Au-delà de la langue mutilée, le message tronqué
La traduction est omniprésente dans les articles des quotidiens. Que ce soit pour des noms d’associations, des titres d’ouvrages ou des discours rapportés, elle est impliquée dans un nombre surprenant de propos informatifs. Il existe quelques moyens typographiques pour signaler une traduction. La possibilité d’expliciter la langue d’un discours est toujours existante. Pourtant, rares sont les articles qui relayent cette information, même lorsqu’elle semble être au centre du débat. L’étude intitulée « La visibilité de la traduction au Canada en journalisme politique : mythe ou réalité ? » publiée en 2012, permettait à Chantal Gagnon de rappeler que « la place accordée à la question de la langue choisie par un politicien pour s’exprimer devant un auditoire a toute son importance dans un pays où les débats linguistiques contribuent au discours identitaire. Au Canada plus qu’ailleurs, le choix de communiquer dans une langue ou dans une autre n’est jamais innocent. »
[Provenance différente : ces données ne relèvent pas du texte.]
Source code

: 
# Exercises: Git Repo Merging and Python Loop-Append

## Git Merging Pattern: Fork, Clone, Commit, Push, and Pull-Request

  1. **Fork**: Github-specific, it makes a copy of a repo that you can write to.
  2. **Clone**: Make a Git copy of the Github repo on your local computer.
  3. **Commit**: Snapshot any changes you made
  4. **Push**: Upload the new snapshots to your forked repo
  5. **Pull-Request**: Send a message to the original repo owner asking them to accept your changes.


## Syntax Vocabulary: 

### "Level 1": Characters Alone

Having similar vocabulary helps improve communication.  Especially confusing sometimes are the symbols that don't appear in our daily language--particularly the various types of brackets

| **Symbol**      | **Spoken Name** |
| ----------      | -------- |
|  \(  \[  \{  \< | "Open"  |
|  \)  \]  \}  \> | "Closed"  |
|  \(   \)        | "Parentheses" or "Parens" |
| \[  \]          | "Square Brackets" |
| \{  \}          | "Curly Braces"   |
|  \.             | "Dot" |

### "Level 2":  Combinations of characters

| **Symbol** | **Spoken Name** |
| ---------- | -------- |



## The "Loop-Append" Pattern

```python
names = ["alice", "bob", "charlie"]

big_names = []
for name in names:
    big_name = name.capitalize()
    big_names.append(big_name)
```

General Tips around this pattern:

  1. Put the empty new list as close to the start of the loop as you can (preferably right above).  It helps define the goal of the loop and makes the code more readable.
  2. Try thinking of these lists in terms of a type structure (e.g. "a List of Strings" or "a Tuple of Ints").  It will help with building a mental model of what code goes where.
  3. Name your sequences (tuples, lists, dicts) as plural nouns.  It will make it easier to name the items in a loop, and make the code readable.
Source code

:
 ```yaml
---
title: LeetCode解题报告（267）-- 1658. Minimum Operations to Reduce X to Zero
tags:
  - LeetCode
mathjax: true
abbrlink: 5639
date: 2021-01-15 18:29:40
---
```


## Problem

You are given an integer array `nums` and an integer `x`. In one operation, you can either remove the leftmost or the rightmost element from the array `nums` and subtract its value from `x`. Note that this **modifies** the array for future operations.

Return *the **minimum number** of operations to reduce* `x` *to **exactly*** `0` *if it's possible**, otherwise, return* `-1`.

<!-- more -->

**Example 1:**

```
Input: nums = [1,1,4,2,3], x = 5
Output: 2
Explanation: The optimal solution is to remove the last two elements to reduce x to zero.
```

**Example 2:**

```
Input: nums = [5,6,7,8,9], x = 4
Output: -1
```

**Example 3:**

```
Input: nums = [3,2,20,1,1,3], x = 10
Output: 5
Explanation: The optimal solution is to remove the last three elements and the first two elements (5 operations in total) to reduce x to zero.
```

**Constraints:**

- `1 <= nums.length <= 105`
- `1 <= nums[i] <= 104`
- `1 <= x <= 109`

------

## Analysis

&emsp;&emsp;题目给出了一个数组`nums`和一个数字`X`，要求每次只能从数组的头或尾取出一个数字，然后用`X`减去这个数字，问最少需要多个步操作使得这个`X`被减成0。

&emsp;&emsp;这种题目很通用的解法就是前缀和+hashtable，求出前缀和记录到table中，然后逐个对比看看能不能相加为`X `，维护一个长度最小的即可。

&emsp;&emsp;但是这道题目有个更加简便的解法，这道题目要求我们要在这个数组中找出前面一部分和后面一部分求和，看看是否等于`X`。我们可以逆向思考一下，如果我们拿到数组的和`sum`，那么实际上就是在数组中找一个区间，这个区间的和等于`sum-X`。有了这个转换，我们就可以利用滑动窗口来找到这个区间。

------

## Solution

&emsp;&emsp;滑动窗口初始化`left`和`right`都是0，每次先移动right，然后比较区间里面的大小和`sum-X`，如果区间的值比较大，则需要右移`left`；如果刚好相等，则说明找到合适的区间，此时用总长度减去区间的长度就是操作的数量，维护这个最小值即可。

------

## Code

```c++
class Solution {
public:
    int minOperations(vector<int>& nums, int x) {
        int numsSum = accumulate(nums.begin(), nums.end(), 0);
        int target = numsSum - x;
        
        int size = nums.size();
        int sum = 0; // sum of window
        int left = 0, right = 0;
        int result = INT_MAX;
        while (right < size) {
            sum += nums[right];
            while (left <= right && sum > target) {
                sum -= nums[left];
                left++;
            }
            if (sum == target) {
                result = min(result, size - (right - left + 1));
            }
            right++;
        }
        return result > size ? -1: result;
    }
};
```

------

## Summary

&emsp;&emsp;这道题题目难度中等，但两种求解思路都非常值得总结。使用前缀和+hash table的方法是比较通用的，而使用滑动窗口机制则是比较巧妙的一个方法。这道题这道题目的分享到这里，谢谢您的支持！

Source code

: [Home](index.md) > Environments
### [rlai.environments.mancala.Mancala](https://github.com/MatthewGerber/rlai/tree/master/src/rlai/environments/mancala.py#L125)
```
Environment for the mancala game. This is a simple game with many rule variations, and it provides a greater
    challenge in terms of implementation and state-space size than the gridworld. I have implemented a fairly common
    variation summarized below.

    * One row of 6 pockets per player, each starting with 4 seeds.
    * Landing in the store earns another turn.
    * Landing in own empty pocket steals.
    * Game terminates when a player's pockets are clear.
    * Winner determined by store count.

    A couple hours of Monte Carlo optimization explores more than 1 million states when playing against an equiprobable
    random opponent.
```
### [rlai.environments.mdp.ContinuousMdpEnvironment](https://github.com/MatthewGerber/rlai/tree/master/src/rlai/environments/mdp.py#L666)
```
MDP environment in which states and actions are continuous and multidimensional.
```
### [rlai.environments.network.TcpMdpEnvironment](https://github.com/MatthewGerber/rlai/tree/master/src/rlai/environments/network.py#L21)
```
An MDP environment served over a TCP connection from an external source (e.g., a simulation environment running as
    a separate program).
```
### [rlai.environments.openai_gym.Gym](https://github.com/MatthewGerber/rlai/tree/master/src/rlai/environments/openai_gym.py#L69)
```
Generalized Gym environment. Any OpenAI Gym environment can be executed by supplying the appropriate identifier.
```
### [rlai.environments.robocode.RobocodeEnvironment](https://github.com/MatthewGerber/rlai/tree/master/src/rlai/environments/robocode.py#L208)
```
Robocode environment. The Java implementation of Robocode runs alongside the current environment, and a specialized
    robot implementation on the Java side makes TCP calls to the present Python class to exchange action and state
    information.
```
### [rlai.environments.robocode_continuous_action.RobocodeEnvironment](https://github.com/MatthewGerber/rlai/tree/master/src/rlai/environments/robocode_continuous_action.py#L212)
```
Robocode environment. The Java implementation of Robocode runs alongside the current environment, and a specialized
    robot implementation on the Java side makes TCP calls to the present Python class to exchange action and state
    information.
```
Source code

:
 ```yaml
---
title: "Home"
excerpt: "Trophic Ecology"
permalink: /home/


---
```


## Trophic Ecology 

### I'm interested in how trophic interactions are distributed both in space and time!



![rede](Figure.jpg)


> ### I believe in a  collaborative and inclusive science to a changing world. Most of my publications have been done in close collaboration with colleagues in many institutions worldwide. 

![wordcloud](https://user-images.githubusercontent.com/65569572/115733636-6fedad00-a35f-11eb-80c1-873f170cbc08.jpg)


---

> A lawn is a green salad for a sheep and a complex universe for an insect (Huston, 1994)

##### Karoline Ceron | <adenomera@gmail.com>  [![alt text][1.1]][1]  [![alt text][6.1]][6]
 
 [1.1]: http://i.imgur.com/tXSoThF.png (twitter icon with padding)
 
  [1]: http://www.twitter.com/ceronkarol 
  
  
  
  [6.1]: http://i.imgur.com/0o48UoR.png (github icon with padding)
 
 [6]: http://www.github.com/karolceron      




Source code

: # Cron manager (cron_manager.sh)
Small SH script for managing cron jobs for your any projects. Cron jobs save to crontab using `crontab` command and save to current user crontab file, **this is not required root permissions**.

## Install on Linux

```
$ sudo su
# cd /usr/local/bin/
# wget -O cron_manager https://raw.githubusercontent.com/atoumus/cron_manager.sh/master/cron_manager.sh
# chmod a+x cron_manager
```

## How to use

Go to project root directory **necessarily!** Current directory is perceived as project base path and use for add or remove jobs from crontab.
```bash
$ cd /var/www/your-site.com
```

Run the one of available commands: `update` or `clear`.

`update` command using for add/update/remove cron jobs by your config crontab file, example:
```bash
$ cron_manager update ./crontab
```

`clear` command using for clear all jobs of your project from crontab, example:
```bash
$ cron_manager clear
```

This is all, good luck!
Cet angle (souvent) mort du journalisme n’épargne pas cette année décisive pour la francophonie hors-Québec, que suit de près Phillippe Orfali, journaliste au Devoir. Dans quelles langues s’expriment donc les intervenants embarqués dans cette affaire de bilinguisme ?
L’omission coutumière a d’importantes répercussions à l’heure actuelle. En prenant par exemple l’article « Le statut du français dans l’Ouest scruté par la Cour suprême » paru le 14 février, on peut supposer que les locuteurs francophones s’exprimaient en français, mais comment être sûr qu’il ne s’agit pas de propos adressés à des anglophones, interceptés par le journaliste et ensuite traduits ? Lorsque le 19 août, le même journaliste rapportait le message truffé de fautes de français du porte-parole de Jim Watson, le maire d’Ottawa, on pouvait supposer que la traduction, si elle avait eu lieu, n’émanait pas du journaliste. La question devient épineuse devant la nouvelle signée Le Devoir, parue le 11 février, « Communisme : le maire d’Ottawa s’oppose au monument », où des propos du maire sont rapportés en français. Une petite phrase met la puce à l’oreille : « a déclaré le maire au Globe and Mail » Cette fois, l’information donnée permettait de retracer les propos et de constater que Le Devoir traduit « quite a blight » par « balafre » en insistant sur le mot, ce qui est une traduction plutôt louable dans un contexte sensationnaliste même si ces mots ont des connotations légèrement différentes. Cependant, est-ce que le mot original n’aurait pas pu trouver sa place entre les lignes, puisqu’il avait suffisamment d’importance pour figurer deux fois dans l’article ? Au moins trois raisons font du choix de la langue d’expression, spécialement au Québec, une information indispensable à transmettre aux lecteurs : la décision politique sous-jacente, la possible déformation des propos et la présence d’une traduction susceptible de comporter une tournure étrangère.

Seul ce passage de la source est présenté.